24/27 5. Evaluation (2/2) The performance in grounding the contrastive proteins with Swiss-Prot entries: Out of the 200 focused protein names in the test protein contrasts, 182 names were expressed with adequate clarifying descriptions in their respective abstracts for grounding. Among these 182 protein names, the system correctly grounded 164 (90.1% precision) and linked 6 additional protein names with partially correct entries (3.3% partial precision).
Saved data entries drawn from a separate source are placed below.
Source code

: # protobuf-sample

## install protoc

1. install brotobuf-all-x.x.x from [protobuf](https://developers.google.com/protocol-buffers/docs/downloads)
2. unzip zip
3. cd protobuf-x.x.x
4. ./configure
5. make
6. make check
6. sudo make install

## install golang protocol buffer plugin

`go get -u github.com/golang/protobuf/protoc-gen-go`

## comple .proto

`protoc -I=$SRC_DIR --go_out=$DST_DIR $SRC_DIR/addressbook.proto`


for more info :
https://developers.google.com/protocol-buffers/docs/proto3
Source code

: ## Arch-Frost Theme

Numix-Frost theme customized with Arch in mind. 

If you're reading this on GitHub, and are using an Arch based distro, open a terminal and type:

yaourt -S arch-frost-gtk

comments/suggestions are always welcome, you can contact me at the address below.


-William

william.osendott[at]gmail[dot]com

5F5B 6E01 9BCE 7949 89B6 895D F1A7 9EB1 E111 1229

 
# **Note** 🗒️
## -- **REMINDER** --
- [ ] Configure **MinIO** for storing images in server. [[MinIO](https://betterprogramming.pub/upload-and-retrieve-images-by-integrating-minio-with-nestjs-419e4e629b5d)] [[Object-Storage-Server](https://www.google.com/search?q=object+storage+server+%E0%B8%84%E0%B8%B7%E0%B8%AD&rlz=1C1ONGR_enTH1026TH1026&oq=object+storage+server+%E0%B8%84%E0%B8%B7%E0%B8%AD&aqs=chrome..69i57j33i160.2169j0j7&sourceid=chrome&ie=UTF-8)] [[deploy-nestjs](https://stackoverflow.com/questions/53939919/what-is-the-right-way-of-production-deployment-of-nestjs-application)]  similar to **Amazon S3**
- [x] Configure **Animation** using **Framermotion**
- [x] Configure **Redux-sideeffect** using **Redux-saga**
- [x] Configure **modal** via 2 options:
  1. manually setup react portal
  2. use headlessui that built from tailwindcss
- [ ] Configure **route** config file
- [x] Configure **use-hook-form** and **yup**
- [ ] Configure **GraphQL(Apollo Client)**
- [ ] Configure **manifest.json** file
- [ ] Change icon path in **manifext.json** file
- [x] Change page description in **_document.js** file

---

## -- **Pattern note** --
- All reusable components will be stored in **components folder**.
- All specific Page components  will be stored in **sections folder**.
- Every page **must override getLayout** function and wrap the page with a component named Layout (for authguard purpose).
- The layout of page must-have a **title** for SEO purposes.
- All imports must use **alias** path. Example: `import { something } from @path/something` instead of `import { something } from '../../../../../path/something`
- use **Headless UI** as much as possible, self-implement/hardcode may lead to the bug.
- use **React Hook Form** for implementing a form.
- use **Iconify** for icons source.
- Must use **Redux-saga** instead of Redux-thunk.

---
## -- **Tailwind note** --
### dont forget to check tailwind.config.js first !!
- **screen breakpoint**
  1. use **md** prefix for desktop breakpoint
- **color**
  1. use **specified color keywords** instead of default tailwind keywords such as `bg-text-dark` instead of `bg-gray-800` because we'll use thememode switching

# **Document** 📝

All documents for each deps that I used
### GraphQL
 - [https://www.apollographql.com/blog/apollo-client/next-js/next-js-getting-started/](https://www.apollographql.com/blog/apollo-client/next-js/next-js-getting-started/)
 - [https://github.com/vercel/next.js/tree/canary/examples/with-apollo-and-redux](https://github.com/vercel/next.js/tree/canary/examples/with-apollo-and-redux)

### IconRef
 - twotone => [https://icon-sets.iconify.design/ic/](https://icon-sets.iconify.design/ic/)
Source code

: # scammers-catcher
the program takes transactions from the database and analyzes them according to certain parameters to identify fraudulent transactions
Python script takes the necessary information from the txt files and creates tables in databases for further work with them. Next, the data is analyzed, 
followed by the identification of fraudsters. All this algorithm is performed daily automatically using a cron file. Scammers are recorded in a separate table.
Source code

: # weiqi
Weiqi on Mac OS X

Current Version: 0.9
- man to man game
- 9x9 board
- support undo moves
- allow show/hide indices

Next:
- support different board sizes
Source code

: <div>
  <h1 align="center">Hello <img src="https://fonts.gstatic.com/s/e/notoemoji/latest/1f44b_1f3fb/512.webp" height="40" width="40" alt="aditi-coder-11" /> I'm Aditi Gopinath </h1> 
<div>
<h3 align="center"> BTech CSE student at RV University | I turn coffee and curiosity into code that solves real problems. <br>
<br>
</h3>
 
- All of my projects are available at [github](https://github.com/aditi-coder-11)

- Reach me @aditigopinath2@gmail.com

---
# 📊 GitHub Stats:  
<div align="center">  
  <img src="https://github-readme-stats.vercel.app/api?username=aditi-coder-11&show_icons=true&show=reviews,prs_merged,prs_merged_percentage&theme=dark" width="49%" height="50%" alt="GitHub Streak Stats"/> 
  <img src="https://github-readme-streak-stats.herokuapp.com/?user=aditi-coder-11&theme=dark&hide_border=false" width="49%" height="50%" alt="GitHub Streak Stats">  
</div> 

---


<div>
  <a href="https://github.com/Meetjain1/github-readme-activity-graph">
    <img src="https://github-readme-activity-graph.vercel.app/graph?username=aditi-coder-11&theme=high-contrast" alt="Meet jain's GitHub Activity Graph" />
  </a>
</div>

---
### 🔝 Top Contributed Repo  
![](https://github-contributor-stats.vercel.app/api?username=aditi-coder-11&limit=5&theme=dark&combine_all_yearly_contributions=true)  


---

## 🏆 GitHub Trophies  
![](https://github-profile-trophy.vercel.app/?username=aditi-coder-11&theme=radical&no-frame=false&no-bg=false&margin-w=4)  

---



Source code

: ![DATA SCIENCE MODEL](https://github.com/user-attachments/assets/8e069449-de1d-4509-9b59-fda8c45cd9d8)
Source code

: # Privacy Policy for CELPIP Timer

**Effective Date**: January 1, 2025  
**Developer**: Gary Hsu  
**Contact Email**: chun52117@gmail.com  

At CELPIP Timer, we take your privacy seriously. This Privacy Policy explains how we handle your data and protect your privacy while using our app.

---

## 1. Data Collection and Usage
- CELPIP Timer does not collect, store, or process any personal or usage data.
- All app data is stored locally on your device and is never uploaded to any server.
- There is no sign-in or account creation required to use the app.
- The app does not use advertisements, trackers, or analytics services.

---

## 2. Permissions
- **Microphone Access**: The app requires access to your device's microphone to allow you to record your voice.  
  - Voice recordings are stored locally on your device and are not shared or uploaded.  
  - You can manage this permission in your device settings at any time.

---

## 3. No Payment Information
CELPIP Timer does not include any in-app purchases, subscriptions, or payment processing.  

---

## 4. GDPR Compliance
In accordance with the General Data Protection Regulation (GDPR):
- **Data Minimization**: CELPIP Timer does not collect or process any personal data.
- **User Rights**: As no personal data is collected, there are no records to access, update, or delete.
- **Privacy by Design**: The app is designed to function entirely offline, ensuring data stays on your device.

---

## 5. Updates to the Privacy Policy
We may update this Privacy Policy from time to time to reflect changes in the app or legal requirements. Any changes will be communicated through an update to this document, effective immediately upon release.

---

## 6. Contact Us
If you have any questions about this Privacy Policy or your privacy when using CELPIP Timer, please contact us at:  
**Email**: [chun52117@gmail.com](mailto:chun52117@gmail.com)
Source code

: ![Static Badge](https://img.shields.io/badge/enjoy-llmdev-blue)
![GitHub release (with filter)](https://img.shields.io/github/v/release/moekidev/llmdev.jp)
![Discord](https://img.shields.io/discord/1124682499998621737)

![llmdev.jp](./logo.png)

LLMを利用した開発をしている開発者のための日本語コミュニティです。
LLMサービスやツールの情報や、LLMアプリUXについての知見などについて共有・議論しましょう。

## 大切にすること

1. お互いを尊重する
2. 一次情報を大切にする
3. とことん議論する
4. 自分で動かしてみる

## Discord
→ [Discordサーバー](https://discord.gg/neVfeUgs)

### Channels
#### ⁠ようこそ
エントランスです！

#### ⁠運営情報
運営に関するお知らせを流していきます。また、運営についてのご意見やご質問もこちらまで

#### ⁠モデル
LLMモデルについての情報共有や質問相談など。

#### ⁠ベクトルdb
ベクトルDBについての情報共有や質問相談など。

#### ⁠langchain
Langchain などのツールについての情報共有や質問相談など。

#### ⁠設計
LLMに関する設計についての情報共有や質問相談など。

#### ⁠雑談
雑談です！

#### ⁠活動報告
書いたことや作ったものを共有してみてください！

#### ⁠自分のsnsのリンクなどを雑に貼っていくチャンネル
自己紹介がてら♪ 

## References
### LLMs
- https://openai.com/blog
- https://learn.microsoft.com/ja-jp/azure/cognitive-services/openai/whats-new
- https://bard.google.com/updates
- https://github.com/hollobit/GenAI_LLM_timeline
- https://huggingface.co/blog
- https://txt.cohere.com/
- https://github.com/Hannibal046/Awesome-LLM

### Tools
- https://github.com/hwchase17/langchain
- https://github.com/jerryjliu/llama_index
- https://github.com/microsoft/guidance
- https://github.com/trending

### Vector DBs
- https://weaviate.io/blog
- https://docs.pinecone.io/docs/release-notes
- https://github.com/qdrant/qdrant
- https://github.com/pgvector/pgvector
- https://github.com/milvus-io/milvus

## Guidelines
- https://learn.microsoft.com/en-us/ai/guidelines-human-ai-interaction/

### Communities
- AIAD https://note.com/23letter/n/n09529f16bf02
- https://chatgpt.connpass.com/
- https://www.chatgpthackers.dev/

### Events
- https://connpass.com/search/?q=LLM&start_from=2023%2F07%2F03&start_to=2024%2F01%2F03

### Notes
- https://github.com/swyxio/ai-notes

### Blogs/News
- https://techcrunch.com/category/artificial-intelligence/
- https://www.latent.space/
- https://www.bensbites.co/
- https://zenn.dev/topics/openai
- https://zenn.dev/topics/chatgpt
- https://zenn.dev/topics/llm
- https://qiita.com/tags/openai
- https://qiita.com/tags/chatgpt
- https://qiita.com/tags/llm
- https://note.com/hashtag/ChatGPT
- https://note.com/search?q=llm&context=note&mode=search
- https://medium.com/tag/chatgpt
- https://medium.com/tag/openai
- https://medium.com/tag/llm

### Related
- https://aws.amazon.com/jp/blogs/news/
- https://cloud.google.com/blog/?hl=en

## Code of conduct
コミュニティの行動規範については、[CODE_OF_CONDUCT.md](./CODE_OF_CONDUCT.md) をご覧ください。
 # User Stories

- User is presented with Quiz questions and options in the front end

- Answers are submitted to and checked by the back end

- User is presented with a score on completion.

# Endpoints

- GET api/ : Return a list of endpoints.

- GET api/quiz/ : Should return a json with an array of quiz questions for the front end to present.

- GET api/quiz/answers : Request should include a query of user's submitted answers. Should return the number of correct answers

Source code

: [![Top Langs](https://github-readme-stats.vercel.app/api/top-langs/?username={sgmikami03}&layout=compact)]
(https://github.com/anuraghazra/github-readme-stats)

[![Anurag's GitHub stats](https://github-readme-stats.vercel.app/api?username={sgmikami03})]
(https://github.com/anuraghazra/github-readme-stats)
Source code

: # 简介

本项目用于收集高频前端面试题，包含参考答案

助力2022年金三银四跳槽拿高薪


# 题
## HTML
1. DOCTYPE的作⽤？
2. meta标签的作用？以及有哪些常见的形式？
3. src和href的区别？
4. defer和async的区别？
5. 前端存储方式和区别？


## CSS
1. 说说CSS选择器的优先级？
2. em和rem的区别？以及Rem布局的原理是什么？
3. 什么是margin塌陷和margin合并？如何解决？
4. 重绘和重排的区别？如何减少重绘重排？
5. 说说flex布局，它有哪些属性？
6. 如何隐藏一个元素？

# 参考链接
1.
25/27 6. Applications (1/2) Refine pathway roles of similar proteins These information can be used for distinguishing between the finer biological roles of seemingly similar proteins.

26/27 6. Applications (2/2) Identify implicitly similar proteins Such implicit similarity information can be useful in understanding the interactome (e.g. functional annotation of proteins). E.g. Out of the 5407 protein contrasts that involved functionally annotated proteins, there are 4948 contrasts (91.7%) between proteins that shared at least one GO code at level 2. This suggested that there are implicit functional similarities between the focused proteins being contrasted.

27/27 7. Conclusions BioContrasts system captures useful contrastive and nonpositive biological relationships between proteins by extracting contrastive expressions in the MEDLINE abstracts containing the contrastive negation patterns. Future work: Extract contrastive information expressed in linguistic structures other than ‘ A but not B ’. Other ways for exploiting the extracted contrasts for biological knowledge discovery. E.g., it may be possible that the presupposed properties (biological activities) of the same pairs of focused proteins are also related to each other.